Fin juin, les trafics marquaient le pas avec un repli de 15 % (33,6 Mt) par rapport à 2019 et de 17 % en EVP (14 % en tonnage) sur l’activité conteneur. Si Marseille limite sa chute, sur ce segment-témoin de son insertion dans l’économie mondiale, par rapport à d’autres ports français bien plus impactés, il part aussi de bien plus bas avec son million et demi de boîtes. Mais, il est vrai, il a connu ces dernières années une croissance plutôt supérieure à ses concurrents européens. Sur ce talon d’Achille des ports français, Hervé Martel reste confiant pour la suite.
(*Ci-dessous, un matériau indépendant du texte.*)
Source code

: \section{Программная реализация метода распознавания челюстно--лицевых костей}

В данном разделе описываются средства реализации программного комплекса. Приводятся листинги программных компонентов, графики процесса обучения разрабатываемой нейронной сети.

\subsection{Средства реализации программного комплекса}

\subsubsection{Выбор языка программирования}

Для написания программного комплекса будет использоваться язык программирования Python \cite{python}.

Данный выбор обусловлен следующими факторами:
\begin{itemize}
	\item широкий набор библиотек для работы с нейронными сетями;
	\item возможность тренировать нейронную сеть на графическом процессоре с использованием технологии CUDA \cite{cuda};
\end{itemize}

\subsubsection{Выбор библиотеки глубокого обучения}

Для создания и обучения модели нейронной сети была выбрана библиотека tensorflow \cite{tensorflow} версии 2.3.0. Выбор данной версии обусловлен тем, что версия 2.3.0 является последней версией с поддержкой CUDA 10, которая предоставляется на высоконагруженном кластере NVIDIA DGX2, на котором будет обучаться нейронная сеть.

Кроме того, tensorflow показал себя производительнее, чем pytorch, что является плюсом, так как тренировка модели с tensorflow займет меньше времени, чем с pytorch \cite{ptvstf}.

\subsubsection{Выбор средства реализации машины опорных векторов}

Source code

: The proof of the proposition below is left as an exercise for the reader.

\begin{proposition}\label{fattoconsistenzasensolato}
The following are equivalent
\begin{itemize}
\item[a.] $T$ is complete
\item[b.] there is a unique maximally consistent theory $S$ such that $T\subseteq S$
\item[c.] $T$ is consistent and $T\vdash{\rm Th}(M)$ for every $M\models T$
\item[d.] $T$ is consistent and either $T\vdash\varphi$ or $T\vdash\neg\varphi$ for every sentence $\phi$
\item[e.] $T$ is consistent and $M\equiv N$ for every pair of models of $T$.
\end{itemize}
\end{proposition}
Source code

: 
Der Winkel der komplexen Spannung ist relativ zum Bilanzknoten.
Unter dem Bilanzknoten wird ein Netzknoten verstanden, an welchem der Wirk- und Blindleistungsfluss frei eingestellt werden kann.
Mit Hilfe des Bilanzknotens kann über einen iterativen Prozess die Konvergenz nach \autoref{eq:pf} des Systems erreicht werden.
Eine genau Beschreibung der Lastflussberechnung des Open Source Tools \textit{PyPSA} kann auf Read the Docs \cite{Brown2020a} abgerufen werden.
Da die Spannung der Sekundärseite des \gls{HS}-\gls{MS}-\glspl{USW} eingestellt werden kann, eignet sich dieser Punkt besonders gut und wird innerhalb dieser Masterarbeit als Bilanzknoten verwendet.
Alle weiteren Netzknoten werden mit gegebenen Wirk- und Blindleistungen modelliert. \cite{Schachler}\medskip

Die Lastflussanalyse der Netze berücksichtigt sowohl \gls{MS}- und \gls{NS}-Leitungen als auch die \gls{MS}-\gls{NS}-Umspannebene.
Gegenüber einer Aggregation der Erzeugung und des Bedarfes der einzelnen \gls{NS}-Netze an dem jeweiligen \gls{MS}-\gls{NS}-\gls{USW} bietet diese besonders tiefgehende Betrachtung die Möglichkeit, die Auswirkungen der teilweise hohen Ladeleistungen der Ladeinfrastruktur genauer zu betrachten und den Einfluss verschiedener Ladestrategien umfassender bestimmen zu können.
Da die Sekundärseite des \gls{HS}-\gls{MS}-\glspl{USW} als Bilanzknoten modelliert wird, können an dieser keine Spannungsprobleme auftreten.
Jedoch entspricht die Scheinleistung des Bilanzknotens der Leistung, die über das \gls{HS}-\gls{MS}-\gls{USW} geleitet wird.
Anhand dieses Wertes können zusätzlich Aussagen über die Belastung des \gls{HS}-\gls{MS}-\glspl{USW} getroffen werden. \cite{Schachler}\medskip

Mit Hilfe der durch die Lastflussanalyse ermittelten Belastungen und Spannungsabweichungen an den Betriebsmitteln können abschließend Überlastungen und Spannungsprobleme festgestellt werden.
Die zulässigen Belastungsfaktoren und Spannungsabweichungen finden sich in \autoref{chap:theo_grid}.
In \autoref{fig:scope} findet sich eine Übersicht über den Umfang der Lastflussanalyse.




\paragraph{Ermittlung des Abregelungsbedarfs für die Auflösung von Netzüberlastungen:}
Grands écarts dans les trafics

L’ensemble des segments des trafics maritimes sont au diapason de cette moyenne (marchandises diverses également en repli de 17 %), excepté de grands écarts pour l’activité passagers, un sort partagé avec tous les ports concernés par la fermeture des frontières et les mesures de confinement. À ceci près que Marseille reste très exposée à ces trafics, du fait de sa position géographique, face au Maghreb, à la proximité de la Corse, mais surtout de son incroyable ascension dans la croisière. « Sur le semestre, par rapport à 2019, ce sont 59 % de passagers pour les lignes régulières ferries et 84 % de croisiéristes en moins. Sur le Maghreb, c’est l’arrêt total. »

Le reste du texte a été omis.